[Document images with source code]
*** Begin section ***
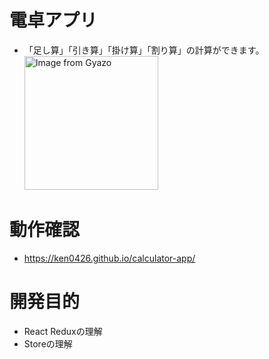 # 電卓アプリ
- 「足し算」「引き算」「掛け算」「割り算」の計算ができます。
<a href="https://gyazo.com/c04bfce102cf3ae9549e402b59427ee6"><img src="https://i.gyazo.com/c04bfce102cf3ae9549e402b59427ee6.gif" alt="Image from Gyazo" width="214"/></a>

# 動作確認
- https://ken0426.github.io/calculator-app/

# 開発目的
- React Reduxの理解
- Storeの理解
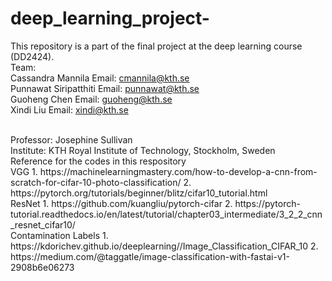 # deep_learning_project-
This  repository is a part of the final project at the deep learning course (DD2424).
<br />
Team: 
<br />
Cassandra Mannila Email: cmannila@kth.se
<br />
Punnawat Siripatthiti Email: punnawat@kth.se
<br />
Guoheng Chen Email: guoheng@kth.se
<br />
Xindi Liu Email: xindi@kth.se

<br />
Professor: Josephine Sullivan
<br />
Institute: KTH Royal Institute of Technology, Stockholm, Sweden
<br />
Reference for the codes in this respository
<br />
VGG
1. https://machinelearningmastery.com/how-to-develop-a-cnn-from-scratch-for-cifar-10-photo-classification/
2. https://pytorch.org/tutorials/beginner/blitz/cifar10_tutorial.html
<br />
ResNet
1. https://github.com/kuangliu/pytorch-cifar
2. https://pytorch-tutorial.readthedocs.io/en/latest/tutorial/chapter03_intermediate/3_2_2_cnn_resnet_cifar10/
<br />
Contamination Labels
1. https://kdorichev.github.io/deeplearning//Image_Classification_CIFAR_10
2. https://medium.com/@taggatle/image-classification-with-fastai-v1-2908b6e06273
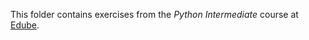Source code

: This folder contains exercises from the *Python Intermediate* course at [Edube](https://www.edube.org).
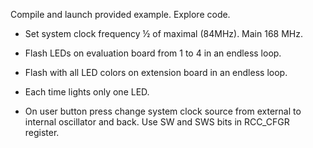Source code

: Compile and launch provided example. Explore
code.

- Set system clock frequency ½ of maximal (84MHz). Main 168 MHz.

- Flash LEDs on evaluation board from 1 to 4 in an
endless loop.

- Flash with all LED colors on extension board in an
endless loop.

- Each time lights only one LED.

- On user button press change system clock source
from external to internal oscillator and back. Use SW
and SWS bits in RCC_CFGR register.
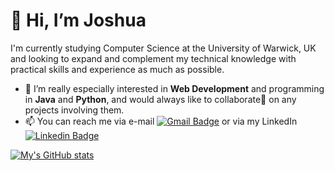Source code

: # 👋 Hi, I’m Joshua

I'm currently studying Computer Science at the University of Warwick, UK and looking to expand and complement my technical knowledge with practical skills and experience as much as possible.
   
 - 👀 I’m really especially interested in **Web Development** and programming in **Java** and **Python**, and  would always like to collaborate👥 on any projects involving them.
 - 📫 You can reach me via e-mail 
       [![Gmail Badge](https://img.shields.io/badge/-gbengaakingbade3@gmail.com-red?style=flat-square&logo=Gmail&logoColor=white&link=mailto:gbengaakingbade3@gmail.com)](gbengaakingbade3@gmail.com) 
or via my LinkedIn 
       [![Linkedin Badge](https://img.shields.io/badge/-Joshua_Akingbade-blue?style=flat-square&logo=Linkedin&logoColor=white&link=white&link=https://www.linkedin.com/in/joshua-akingbade/)](https://www.linkedin.com/in/joshua-akingbade/)
  
[![My's GitHub stats](https://github-readme-stats.vercel.app/api?username=Joshua-akg&theme=vision-friendly-dark)](https://github.com/anuraghazra/github-readme-stats)


<!---
Joshua-akg/Joshua-akg is a ✨ special ✨ repository because its `README.md` (this file) appears on your GitHub profile.
You can click the Preview link to take a look at your changes.

https://www.linkedin.com/in/joshua-akingbade/
--->
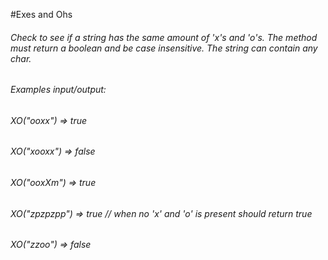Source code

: #Exes and Ohs

###### Check to see if a string has the same amount of 'x's and 'o's. The method must return a boolean and be case insensitive. The string can contain any char.

###### Examples input/output:

###### XO("ooxx") => true
###### XO("xooxx") => false
###### XO("ooxXm") => true
###### XO("zpzpzpp") => true // when no 'x' and 'o' is present should return true
###### XO("zzoo") => false
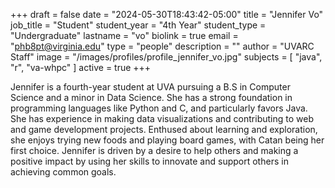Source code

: +++
draft = false
date = "2024-05-30T18:43:42-05:00"
title = "Jennifer Vo"
job_title = "Student"
student_year = "4th Year"
student_type = "Undergraduate"
lastname = "vo"
biolink = true
email = "phb8pt@virginia.edu"
type = "people"
description = ""
author = "UVARC Staff"
image = "/images/profiles/profile_jennifer_vo.jpg"
subjects = [
  "java", "r", "va-whpc"
]
active = true
+++

Jennifer is a fourth-year student at UVA pursuing a B.S in Computer Science and a minor in Data Science. She has a strong foundation in programming languages like Python and C, and particularly favors Java. She has experience in making data visualizations and contributing to web and game development projects. Enthused about learning and exploration, she enjoys trying new foods and playing board games, with Catan being her first choice. Jennifer is driven by a desire to help others and making a positive impact by using her skills to innovate and support others in achieving common goals.

<!-- **Summer 2024 Presentation:**
{{< youtube YuFVIZkp8uQ >}} -->
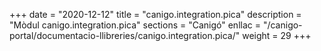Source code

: +++
date        = "2020-12-12"
title       = "canigo.integration.pica"
description = "Mòdul canigo.integration.pica"
sections    = "Canigó"
enllac		= "/canigo-portal/documentacio-llibreries/canigo.integration.pica/"
weight		= 29
+++
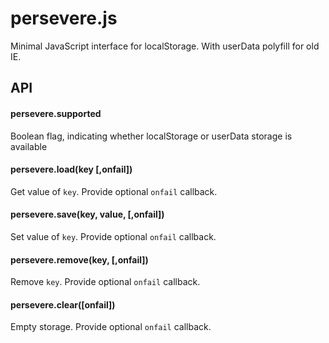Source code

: # persevere.js
Minimal JavaScript interface for localStorage. With userData polyfill for old IE.

## API

#### persevere.supported

Boolean flag, indicating whether localStorage or userData storage is available

#### persevere.load(key [,onfail])

Get value of `key`. Provide optional `onfail` callback.

#### persevere.save(key, value, [,onfail])

Set value of `key`. Provide optional `onfail` callback.

#### persevere.remove(key, [,onfail])

Remove `key`. Provide optional `onfail` callback.

#### persevere.clear([onfail])

Empty storage. Provide optional `onfail` callback.
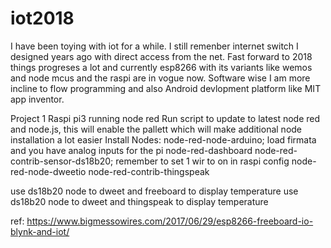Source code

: # iot2018
I have been toying with iot for a while. I still remenber internet switch I designed years ago with direct access from the net. 
Fast forward to 2018 things progreses a lot and currently esp8266 with its variants like wemos and node mcus and the raspi are in vogue now.
Software wise I am more incline to flow programming and also Android devlopment platform like MIT app inventor.

Project 1
Raspi pi3 running node red
Run script to update to latest node red and node.js, this will enable the pallett which will make additional node installation a lot easier
Install Nodes:
node-red-node-arduino; load firmata and you have analog inputs for the pi
node-red-dashboard
node-red-contrib-sensor-ds18b20; remember to set 1 wir to on in raspi config
node-red-node-dweetio
node-red-contrib-thingspeak

use ds18b20 node to dweet and freeboard to display temperature
use ds18b20 node to dweet and thingspeak to display temperature


ref:
https://www.bigmessowires.com/2017/06/29/esp8266-freeboard-io-blynk-and-iot/
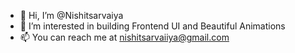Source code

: - 👋 Hi, I’m @Nishitsarvaiya
- 👀 I’m interested in building Frontend UI and Beautiful Animations
- 📫 You can reach me at nishitsarvaiiya@gmail.com

<!---
Nishitsarvaiya/Nishitsarvaiya is a ✨ special ✨ repository because its `README.md` (this file) appears on your GitHub profile.
You can click the Preview link to take a look at your changes.
--->
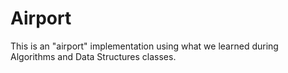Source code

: # Airport

This is an "airport" implementation using what we learned during Algorithms and Data Structures classes.
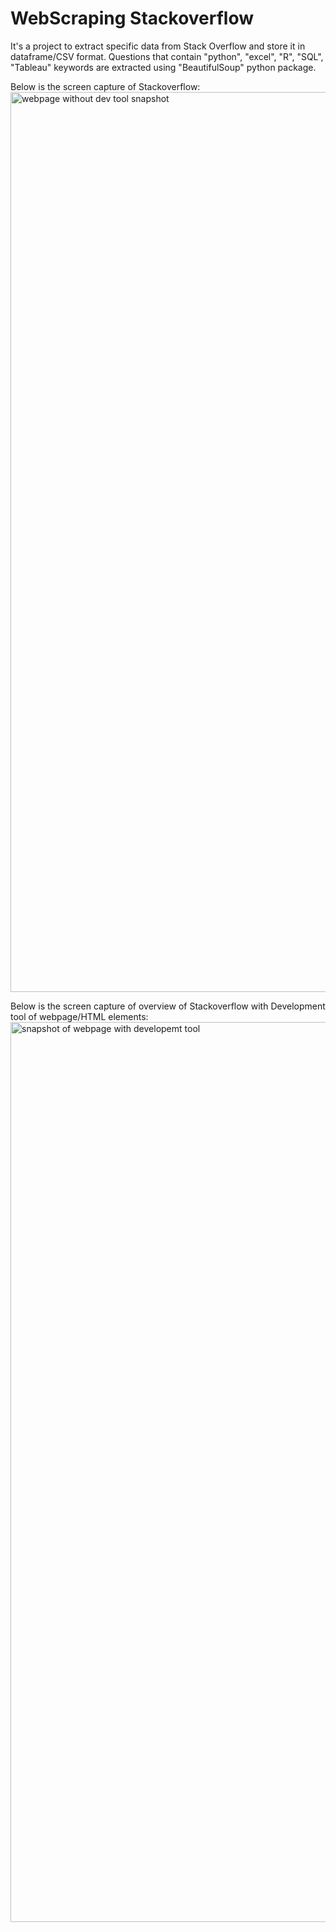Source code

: # WebScraping Stackoverflow
It's a project to extract specific data from Stack Overflow and store it in dataframe/CSV format. Questions that contain "python",  "excel", "R", "SQL", "Tableau" keywords are extracted using "BeautifulSoup" python package. 

Below is the screen capture of Stackoverflow:
<img width="1440" alt="webpage without dev tool snapshot" src="https://user-images.githubusercontent.com/91941680/162755952-576f166b-79bb-4c7f-a8ae-86296100247f.png">

Below is the screen capture of overview of Stackoverflow with Development tool of webpage/HTML elements:
<img width="1440" alt="snapshot of webpage with developemt tool" src="https://user-images.githubusercontent.com/91941680/162756355-31464f52-a83c-4180-acc0-88d92a5bc4ad.png">
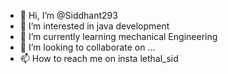 - 👋 Hi, I’m @Siddhant293
- 👀 I’m interested in java development
- 🌱 I’m currently learning mechanical Engineering
- 💞️ I’m looking to collaborate on ...
- 📫 How to reach me on insta lethal_sid

<!---
Siddhant293/Siddhant293 is a ✨ special ✨ repository because its `README.md` (this file) appears on your GitHub profile.
You can click the Preview link to take a look at your changes.
--->
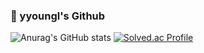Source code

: ### 🍺 yyoungl's Github

![Anurag's GitHub stats](https://github-readme-stats.vercel.app/api?username=yyoungl&show_icons=true&theme=onedark)
[![Solved.ac Profile](http://mazassumnida.wtf/api/v2/generate_badge?boj=pisouz7)](https://solved.ac/pisouz7/)  
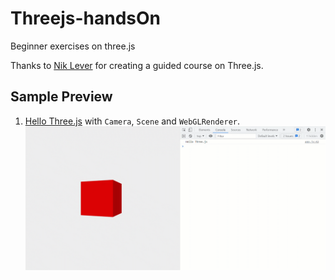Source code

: # Threejs-handsOn
Beginner exercises on three.js

Thanks to [Nik Lever](https://github.com/niklever) for creating a guided course on Three.js.

## Sample Preview

1. [Hello Three.js](./1_hello_cube) with `Camera`, `Scene` and `WebGLRenderer`.
![](./utils/1_hello_cube.gif)
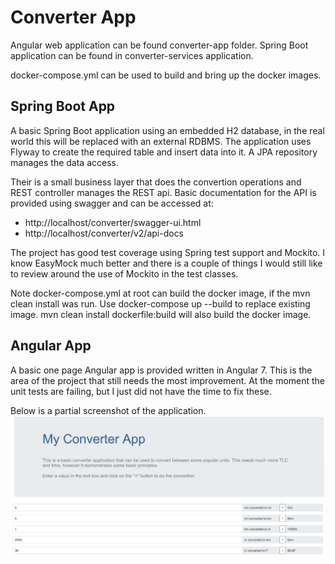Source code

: # Converter App
Angular web application can be found converter-app folder. Spring Boot application can be found in converter-services application.

docker-compose.yml can be used to build and bring up the docker images.

## Spring Boot App
A basic Spring Boot application using an embedded H2 database, in the real world this will be replaced with an external RDBMS. The application uses Flyway to create the required table and insert data into it. A JPA repository manages the data access.

Their is a small business layer that does the convertion operations and REST controller manages the REST api.
Basic documentation for the API is provided using swagger and can be accessed at:
* http://localhost/converter/swagger-ui.html
* http://localhost/converter/v2/api-docs

The project has good test coverage using Spring test support and Mockito. I know EasyMock much better and there is a couple of things I would still like to review around the use of Mockito in the test classes.

Note docker-compose.yml at root can build the docker image, if the mvn clean install was run. Use docker-compose up --build to replace existing image.
mvn clean install dockerfile:build will also build the docker image.

## Angular App
A basic one page Angular app is provided written in Angular 7. This is the area of the project that still needs the most improvement. At the moment the unit tests are failing, but I just did not have the time to fix these.

Below is a partial screenshot of the application.
![Converter Application Screenshot](screenshot.png "Converter Application Screenshot")
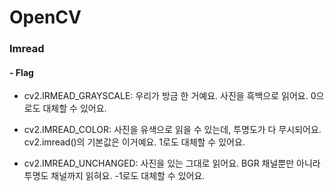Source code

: # OpenCV

### Imread 

#### - Flag

- cv2.IRMEAD_GRAYSCALE: 우리가 방금 한 거예요. 사진을 흑백으로 읽어요. 0으로도 대체할 수 있어요.

- cv2.IMREAD_COLOR: 사진을 유색으로 읽을 수 있는데, 투명도가 다 무시되어요. cv2.imread()의 기본값은 이거예요. 1로도 대체할 수 있어요.

- cv2.IMREAD_UNCHANGED: 사진을 있는 그대로 읽어요. BGR 채널뿐만 아니라 투명도 채널까지 읽혀요. -1로도 대체할 수 있어요.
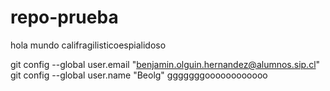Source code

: # repo-prueba

hola mundo
califragilisticoespialidoso 

git config --global user.email "benjamin.olguin.hernandez@alumnos.sip.cl"
git config --global user.name "Beolg"
 gggggggoooooooooooo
*** End section ***
▶ [What you will do]:
Count how many lines of the entries contain the word "collaborate"; only the number should appear in the reply.

▶ [Solution to this problem]:
2